TASK REQUIREMENTS: Beginning at the line containing "北邮由刘晓鸿老师授课的研究生《算法设计与分析课》课后习题，分为三个问题：", print every line until the records end, keeping each exactly as it is.

· · · · ·

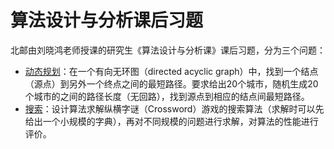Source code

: # 算法设计与分析课后习题

北邮由刘晓鸿老师授课的研究生《算法设计与分析课》课后习题，分为三个问题：

- [动态规划](/dp)：在一个有向无环图（directed acyclic graph）中，找到一个结点（源点）到另外一个终点之间的最短路径。要求给出20个城市，随机生成20个城市的之间的路径长度（无回路），找到源点到相应的结点间最短路径。
- [搜索](/search)：设计算法求解纵横字谜（Crossword）游戏的搜索算法（求解时可以先给出一个小规模的字典），再对不同规模的问题进行求解，对算法的性能进行评价。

· · · · ·

RESPONSE:
北邮由刘晓鸿老师授课的研究生《算法设计与分析课》课后习题，分为三个问题：

- [动态规划](/dp)：在一个有向无环图（directed acyclic graph）中，找到一个结点（源点）到另外一个终点之间的最短路径。要求给出20个城市，随机生成20个城市的之间的路径长度（无回路），找到源点到相应的结点间最短路径。
- [搜索](/search)：设计算法求解纵横字谜（Crossword）游戏的搜索算法（求解时可以先给出一个小规模的字典），再对不同规模的问题进行求解，对算法的性能进行评价。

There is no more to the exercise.